> Task:
Keeping every character intact, repeat the whole listing.

━━ Exercise input

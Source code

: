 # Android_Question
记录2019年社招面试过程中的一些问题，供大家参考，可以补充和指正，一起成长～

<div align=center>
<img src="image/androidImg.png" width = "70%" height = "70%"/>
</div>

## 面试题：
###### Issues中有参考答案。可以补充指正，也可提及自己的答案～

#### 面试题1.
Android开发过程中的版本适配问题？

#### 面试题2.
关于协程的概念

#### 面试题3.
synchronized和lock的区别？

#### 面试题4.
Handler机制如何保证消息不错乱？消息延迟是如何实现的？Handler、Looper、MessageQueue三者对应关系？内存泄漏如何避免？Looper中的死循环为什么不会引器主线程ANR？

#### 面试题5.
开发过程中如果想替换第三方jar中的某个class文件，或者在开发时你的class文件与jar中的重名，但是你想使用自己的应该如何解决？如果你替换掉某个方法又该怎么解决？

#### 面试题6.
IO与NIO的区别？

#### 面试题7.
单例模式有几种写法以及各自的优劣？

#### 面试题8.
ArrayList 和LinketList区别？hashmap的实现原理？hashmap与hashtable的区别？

━━━━

> Task output:
Source code

: # Android_Question
记录2019年社招面试过程中的一些问题，供大家参考，可以补充和指正，一起成长～

<div align=center>
<img src="image/androidImg.png" width = "70%" height = "70%"/>
</div>

## 面试题：
###### Issues中有参考答案。可以补充指正，也可提及自己的答案～

#### 面试题1.
Android开发过程中的版本适配问题？

#### 面试题2.
关于协程的概念

#### 面试题3.
synchronized和lock的区别？

#### 面试题4.
Handler机制如何保证消息不错乱？消息延迟是如何实现的？Handler、Looper、MessageQueue三者对应关系？内存泄漏如何避免？Looper中的死循环为什么不会引器主线程ANR？

#### 面试题5.
开发过程中如果想替换第三方jar中的某个class文件，或者在开发时你的class文件与jar中的重名，但是你想使用自己的应该如何解决？如果你替换掉某个方法又该怎么解决？

#### 面试题6.
IO与NIO的区别？

#### 面试题7.
单例模式有几种写法以及各自的优劣？

#### 面试题8.
ArrayList 和LinketList区别？hashmap的实现原理？hashmap与hashtable的区别？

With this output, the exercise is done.